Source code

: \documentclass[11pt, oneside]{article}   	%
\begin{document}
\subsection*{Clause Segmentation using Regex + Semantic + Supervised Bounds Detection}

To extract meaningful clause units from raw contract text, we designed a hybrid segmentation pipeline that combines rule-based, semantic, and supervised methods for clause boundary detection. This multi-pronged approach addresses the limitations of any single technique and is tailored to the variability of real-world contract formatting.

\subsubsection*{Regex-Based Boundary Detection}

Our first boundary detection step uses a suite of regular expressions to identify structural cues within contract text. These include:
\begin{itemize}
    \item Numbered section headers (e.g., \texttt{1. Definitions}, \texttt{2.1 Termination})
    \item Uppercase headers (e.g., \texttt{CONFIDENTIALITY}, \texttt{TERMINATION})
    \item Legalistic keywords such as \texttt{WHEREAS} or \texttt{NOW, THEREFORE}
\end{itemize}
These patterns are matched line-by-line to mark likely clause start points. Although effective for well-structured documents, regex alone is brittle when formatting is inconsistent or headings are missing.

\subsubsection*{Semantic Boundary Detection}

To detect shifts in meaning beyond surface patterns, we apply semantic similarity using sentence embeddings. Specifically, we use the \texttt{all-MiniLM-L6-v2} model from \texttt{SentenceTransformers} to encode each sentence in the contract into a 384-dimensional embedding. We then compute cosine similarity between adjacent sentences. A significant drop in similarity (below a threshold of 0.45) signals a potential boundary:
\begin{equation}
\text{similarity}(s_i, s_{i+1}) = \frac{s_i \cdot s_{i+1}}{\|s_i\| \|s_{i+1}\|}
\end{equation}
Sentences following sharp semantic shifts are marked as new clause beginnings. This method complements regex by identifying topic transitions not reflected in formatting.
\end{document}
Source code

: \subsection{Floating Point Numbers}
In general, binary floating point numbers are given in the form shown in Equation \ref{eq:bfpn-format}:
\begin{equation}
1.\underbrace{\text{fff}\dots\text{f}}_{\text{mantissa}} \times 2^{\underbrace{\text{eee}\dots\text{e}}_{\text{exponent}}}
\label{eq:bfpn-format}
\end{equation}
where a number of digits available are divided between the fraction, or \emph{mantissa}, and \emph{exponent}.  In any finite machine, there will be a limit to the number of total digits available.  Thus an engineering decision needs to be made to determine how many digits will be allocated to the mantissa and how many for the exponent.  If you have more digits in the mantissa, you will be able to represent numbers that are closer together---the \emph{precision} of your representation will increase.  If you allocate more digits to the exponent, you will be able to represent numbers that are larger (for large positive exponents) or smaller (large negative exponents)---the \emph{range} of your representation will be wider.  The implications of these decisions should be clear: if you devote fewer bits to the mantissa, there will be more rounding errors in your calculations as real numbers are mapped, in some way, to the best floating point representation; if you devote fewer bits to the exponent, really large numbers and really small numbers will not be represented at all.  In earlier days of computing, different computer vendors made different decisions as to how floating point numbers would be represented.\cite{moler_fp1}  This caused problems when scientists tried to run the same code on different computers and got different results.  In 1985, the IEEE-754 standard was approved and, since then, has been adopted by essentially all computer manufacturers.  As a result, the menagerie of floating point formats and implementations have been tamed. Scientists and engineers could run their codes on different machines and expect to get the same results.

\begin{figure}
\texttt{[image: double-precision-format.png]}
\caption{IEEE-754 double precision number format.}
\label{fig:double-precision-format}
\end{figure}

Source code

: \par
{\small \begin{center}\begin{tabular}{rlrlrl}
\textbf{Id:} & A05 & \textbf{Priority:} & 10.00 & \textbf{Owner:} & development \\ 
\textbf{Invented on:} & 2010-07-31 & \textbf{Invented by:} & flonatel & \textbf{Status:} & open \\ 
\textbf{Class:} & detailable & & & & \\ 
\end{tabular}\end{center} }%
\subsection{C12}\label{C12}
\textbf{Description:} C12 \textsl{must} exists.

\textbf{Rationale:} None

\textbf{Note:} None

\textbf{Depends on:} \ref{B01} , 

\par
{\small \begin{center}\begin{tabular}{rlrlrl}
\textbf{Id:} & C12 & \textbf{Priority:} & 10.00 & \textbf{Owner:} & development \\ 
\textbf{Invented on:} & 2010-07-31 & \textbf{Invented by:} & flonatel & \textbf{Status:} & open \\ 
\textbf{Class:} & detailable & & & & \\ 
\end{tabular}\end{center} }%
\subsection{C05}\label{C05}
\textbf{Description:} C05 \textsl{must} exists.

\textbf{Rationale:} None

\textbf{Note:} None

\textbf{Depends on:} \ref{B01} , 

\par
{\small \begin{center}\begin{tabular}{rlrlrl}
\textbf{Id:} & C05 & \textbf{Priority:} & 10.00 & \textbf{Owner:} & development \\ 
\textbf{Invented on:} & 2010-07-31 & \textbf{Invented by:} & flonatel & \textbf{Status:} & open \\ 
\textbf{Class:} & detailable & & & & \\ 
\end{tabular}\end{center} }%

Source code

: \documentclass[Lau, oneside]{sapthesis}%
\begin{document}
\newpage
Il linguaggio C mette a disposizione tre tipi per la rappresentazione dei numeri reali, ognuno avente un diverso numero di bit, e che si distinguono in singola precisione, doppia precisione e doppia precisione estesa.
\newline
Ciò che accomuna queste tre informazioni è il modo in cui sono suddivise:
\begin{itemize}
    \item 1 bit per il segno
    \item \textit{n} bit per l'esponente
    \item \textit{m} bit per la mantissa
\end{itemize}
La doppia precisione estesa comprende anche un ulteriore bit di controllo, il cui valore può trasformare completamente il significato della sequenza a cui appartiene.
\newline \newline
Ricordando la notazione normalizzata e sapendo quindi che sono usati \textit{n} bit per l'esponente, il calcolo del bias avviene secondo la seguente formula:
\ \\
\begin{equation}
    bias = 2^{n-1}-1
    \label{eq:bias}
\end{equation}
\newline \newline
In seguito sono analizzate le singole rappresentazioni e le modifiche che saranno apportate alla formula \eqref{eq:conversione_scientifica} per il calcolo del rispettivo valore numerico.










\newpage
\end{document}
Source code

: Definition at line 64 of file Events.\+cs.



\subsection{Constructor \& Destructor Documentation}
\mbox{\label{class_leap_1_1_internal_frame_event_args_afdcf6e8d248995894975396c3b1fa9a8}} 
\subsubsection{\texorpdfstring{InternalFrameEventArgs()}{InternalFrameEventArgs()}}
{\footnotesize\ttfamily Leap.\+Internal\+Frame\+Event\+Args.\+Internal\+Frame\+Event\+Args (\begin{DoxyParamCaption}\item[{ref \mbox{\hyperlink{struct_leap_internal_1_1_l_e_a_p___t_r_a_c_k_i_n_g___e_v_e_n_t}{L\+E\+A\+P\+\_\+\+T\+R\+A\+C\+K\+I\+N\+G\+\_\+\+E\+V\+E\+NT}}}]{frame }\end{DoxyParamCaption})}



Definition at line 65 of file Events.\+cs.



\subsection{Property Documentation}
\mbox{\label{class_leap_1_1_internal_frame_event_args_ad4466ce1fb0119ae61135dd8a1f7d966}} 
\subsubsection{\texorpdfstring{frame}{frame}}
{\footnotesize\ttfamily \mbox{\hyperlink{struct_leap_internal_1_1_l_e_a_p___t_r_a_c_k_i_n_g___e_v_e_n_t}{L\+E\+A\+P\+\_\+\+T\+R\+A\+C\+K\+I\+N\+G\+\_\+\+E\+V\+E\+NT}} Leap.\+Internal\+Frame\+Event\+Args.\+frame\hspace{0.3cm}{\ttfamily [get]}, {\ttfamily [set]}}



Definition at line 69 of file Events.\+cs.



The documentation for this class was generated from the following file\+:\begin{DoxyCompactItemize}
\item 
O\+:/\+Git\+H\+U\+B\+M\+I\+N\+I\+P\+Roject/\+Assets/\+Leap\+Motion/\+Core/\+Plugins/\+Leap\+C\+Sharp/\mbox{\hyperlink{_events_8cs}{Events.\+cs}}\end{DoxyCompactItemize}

....

PROBLEM TO WORK ON ▸
State, as a bare number, how many lines of the listing hold the word "label".

SOLVED EXERCISE ▸
7